Así, sabemos que el expresidente Donald Trump, en sus cuatro años de mandato presidencial, dijo, al menos, según los periodistas, unas 10.000 posverdades y aunque los norteamericanos sabían que muchos de sus discursos no se ajustaban a la realidad social o económica del país, le perdonaban porque decía lo que ellos querían escuchar aunque para ello tuviese que falsear estadísticas, datos económicos, etc.
Todos los políticos, en estos últimos años, dicen más o menos posverdades. Lo importante no son los discursos racionales, realistas, sino aquellos que sean capaces de llegar a los sentimientos y gustos de las personas. Como dice un antiguo refrán “el que da primero, da dos veces”. Esto se vio, claramente, en las elecciones madrileñas donde la señora Ayuso salía (abusivamente) en todos los medios de comunicación buscando, en todo momento, un micrófono, una foto, una entrevista y tuiteando con frecuencia.
Lo importante, siguiendo a sus asesores, no era lo que decía sino el estar próxima a la gente hablando constantemente de cualquier tema aunque con frecuencia incurriese en errores y posverdades.
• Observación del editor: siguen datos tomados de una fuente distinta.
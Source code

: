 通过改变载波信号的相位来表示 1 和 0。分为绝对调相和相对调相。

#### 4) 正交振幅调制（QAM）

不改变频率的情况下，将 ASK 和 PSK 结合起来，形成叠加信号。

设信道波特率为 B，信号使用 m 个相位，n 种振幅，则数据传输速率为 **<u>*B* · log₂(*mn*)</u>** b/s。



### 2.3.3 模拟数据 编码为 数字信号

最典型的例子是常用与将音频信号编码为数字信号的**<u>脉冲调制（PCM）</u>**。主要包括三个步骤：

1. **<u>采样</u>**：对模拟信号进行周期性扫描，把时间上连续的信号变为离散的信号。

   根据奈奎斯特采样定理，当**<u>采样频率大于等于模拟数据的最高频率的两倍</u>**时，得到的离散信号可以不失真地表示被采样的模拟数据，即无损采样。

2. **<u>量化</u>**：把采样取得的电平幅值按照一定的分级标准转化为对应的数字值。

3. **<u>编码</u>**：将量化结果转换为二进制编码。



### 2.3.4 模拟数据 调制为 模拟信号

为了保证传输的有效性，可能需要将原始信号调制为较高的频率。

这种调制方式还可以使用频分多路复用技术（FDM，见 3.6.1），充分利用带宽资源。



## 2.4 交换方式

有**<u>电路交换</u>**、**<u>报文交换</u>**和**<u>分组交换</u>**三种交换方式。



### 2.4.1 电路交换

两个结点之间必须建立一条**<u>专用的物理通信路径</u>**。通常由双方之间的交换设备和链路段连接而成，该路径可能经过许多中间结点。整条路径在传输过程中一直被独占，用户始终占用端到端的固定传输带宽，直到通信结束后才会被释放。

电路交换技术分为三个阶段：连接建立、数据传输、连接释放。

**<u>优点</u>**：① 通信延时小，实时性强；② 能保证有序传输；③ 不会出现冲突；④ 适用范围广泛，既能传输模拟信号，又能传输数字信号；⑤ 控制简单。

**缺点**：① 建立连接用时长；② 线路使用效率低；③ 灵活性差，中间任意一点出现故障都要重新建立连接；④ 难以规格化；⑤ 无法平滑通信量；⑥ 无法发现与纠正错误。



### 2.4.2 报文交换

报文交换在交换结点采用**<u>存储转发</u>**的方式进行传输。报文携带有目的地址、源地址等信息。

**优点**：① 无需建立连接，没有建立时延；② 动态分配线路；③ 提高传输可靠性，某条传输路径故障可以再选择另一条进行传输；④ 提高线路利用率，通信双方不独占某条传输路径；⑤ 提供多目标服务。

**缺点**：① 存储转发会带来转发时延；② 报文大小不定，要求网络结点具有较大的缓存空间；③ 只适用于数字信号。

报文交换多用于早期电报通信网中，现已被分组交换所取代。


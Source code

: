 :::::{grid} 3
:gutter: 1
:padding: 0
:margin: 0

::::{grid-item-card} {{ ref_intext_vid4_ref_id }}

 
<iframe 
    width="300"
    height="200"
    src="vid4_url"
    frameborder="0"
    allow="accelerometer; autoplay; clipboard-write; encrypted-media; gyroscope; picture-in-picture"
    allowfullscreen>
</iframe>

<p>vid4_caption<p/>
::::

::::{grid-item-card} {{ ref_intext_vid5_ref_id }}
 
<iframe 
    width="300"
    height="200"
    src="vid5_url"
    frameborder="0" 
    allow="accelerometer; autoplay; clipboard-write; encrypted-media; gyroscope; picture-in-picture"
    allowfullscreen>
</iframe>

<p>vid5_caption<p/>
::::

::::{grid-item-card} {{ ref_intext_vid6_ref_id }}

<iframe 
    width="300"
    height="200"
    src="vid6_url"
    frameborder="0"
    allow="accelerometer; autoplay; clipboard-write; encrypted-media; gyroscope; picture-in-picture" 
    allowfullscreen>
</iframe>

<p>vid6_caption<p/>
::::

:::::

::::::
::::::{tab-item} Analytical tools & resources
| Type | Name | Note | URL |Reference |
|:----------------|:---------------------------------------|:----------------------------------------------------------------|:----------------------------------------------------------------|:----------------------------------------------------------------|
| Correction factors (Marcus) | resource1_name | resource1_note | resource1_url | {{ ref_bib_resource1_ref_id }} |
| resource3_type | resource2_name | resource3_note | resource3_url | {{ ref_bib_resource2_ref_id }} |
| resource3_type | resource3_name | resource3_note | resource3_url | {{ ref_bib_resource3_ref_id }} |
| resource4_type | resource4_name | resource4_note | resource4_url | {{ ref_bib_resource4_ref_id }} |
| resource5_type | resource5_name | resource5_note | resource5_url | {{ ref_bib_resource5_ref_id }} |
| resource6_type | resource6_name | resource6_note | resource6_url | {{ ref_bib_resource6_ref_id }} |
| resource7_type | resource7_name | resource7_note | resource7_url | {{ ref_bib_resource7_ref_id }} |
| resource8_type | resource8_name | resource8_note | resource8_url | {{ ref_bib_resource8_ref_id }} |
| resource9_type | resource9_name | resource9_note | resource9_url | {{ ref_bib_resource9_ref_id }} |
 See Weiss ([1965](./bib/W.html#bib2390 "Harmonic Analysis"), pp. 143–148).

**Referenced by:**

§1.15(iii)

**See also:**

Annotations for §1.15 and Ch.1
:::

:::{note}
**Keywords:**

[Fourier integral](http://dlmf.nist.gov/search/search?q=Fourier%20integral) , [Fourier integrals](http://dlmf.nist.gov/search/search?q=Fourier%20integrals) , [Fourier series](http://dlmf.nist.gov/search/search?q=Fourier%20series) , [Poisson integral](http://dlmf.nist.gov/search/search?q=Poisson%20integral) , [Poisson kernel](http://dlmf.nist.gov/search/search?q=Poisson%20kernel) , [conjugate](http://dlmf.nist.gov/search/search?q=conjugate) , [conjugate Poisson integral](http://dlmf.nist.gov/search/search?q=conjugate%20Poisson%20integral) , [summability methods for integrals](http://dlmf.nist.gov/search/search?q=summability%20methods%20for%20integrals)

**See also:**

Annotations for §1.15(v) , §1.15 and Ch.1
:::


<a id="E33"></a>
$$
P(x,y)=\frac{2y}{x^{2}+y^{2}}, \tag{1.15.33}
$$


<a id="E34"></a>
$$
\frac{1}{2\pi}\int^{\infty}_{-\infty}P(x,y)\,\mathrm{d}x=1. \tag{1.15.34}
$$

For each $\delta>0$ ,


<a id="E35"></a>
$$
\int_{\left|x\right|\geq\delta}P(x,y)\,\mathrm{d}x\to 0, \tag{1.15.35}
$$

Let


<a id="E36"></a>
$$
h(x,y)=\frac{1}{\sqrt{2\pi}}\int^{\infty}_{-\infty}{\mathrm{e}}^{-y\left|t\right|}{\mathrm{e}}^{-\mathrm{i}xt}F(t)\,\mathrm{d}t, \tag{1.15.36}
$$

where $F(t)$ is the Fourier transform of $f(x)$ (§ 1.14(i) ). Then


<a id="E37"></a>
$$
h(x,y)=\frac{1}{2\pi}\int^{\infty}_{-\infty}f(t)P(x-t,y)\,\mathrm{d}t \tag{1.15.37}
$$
Estamos en un mundo en constantes transformaciones en el que el Humanismo y la Ilustración basados en la razón e investigación, tan apreciados hasta hace pocas décadas, han dado paso a análisis más superficiales, desplazando la razón y la búsqueda de la verdad por el constante “martilleo” de los nuevos medios de comunicación que buscan el postureo, la elegancia y el “tocar” los sentimientos de las personas. Una posverdad si se repite una y mil veces pasa a ser verdad y la verdad aunque esté razonada si llega tarde ya es imposible que se imponga a la posverdad.
Por otra parte, las democracias occidentales se están quedando huecas, vacías, pues los principios en los que se asentaban, desde hace décadas, estas puestas en tela de juicio por los nuevos (y no tan nuevos) partidos populistas y por la no aceptación de los resultados electorales por parte del candidato derrotado. Uno de los casos más recientes fue el de Donald Trump al negar la victoria de su contrincante demócrata Biden. A base de decir cientos de posverdades, empleando para ello diversos medios de comunicación, llegó a intentar forzar a los compromisarios y a los jueces sin el más mínimo pudor para que lo considerasen ganador de las últimas elecciones presidenciales norteamericanas e incluso llamar a sus partidarios a tomar el Capitolio, templo sagrado de la democracia estadounidense.
Otro tema sangrante dentro de la posmodernidad que se está enquistando en las democracias occidentales (y también, por supuesto en países no democráticos) y las debilita es la corrupción. En España llevamos más de una década hablando de este tema que llegó a afectar hasta al que fuera Jefe del Estado anterior, el rey emérito D. Juan Carlos I, pasando por varios exministros, altos cargos de la administración del Estado e incluso alcaldes y concejales de urbanismo (en Mallorca, Canarias, Málaga, Alicante…).
Lo triste y lamentable es que las personas que no admiten o se oponen a este nuevo sistema corren serio peligro de ser menospreciados públicamente, cuando no insultados, desde las nuevas redes sociales o en la calle, pudiendo ser apartados del desempeño de sus funciones o trabajos por decir la verdad y no someterse a los designios de personas poderosas que hasta son capaces de comprarse másteres universitarios o roban sin pudor de las arcas del Estado.
Se está echando en falta el diálogo (que se ha sustituido por el insulto), las buenas maneras, el buen hacer, la honestidad, el trabajar por el bien común y no por el enriquecimiento personal, la clara división de los tres poderes del Estado y, en definitiva, cumplir las leyes y nuestra Constitución como marco esencial de nuestro sistema democrático pudiendo ser modificada, en algunos de sus artículos si fuese necesario, pero con el acuerdo y consenso de la mayoría para el fortalecimiento de nuestra democracia.